Halit Ergül'ün diğer kızı Elif Aras da tarihini hatırlayamadığı bir zamanda babasının kendilerini yönetim kurulu üyesi yaptığını belirtti.
Otelin işleyişi hakkında herhangi teknik bilgiye sahip olmadığını, İstanbul'da ikamet ettiğini, tatiller ve hafta sonları toplamda 3-4 sefer müşteri gibi otele geldiğini savunan Aras, her ne kadar yönetim kurulu üyesi ise de herhangi imza yetkisinin bulunmadığını ileri sürdü.
Aras, olay sırasında otelin 7. katındaki 7027 numaralı odada eşi ve kızıyla kaldığı bilgisini vererek, şunları kaydetti:
"Saat 03.30 sıralarında koridordan sesler duymam üzerine eşimden bakmasını istedim. Eşim kapıyı açarak koridoru kontrol etti ve yangın olduğunu söyledi. Kızımı alarak hızlı şekilde odadan dışarıya çıktım ve dumanların içerisinden doğrudan 5'inci kata lobi girişine indim. O esnada başka bir çocuk daha gördüm ve onu da alarak dışarıya çıktım. Olayın sıcağıyla ilk anda aklıma gelmese de o an fark etmem üzerine annemi, kız kardeşimi ve yeğenlerimi aramaya başladım. Daha sonra onların camlardan çıktıklarını öğrendim. Olay esnasında koridordaki sesleri duyarak uyandım, herhangi bir şekilde cep telefonundan kimse aramadı. Üzerime atılı suçlamaları kabul etmiyorum."

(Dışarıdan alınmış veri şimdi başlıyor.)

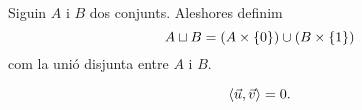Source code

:\documentclass[../Apunts.tex]{subfiles}
\begin{document}
	\begin{definition}
		\label{def:unió disjunta}
		Siguin \(A\) i \(B\) dos conjunts. Aleshores definim
		\[A\sqcup B=(A\times\{0\})\cup(B\times\{1\})\]
		com la unió disjunta entre \(A\) i \(B\).
	\end{definition}
	\begin{definition}
		\label{def:vectors perpendiculars}
		\[\prodesc{\vec{u}}{\vec{v}}=0.\]
	\end{definition}
\end{document}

- "Yangın eğitimi almadım"
Otelin resepsiyon görevlisi Yiğithan Burak Çetin, olay tarihinde gece nöbetçisi olduğunu, masanın sallanması nedeniyle deprem meydana geldiğini sandığını anlattı.
Mutfak çalışanının "Yangın var" diye bağırması üzerine olaydan haberdar olduğunu belirten Çetin, yangın eğitimi almadığını ve yangın tatbikatı yapılmadığı için panikleyerek donduğunu, resepsiyon içerisinde de ikaz veya alarm paneli bulunmadığını, bu konuda kendisine bilgi verilmediğini savundu.
Resepsiyona yakın alarm butonu bulunmadığını, olayı öğrendikten sonra saat 03.26 sıralarında 156 jandarma hattını, saat 03.28 sıralarında 112'yi aradığını, resepsiyon şefi ve görevlilerini ile otel müdürü Zeki Yılmaz'ı aradığını aktaran Çetin, "Olay sırasında Emir Bey'in kucağında çocuğuyla ve ailesiyle otelden çıktığını, Zeki Bey, Elif Hanım ve Ceyda Hanım'ın da koşarak otelden çıktıklarını gördüm. Hangisinin ne zaman çıktığını hatırlamıyorum. Resepsiyon bölümünde herhangi ikaz ve alarm paneli bulunmaması ve bu konuda eğitim almadığımdan dolayı kusurum yoktur." beyanında bulundu.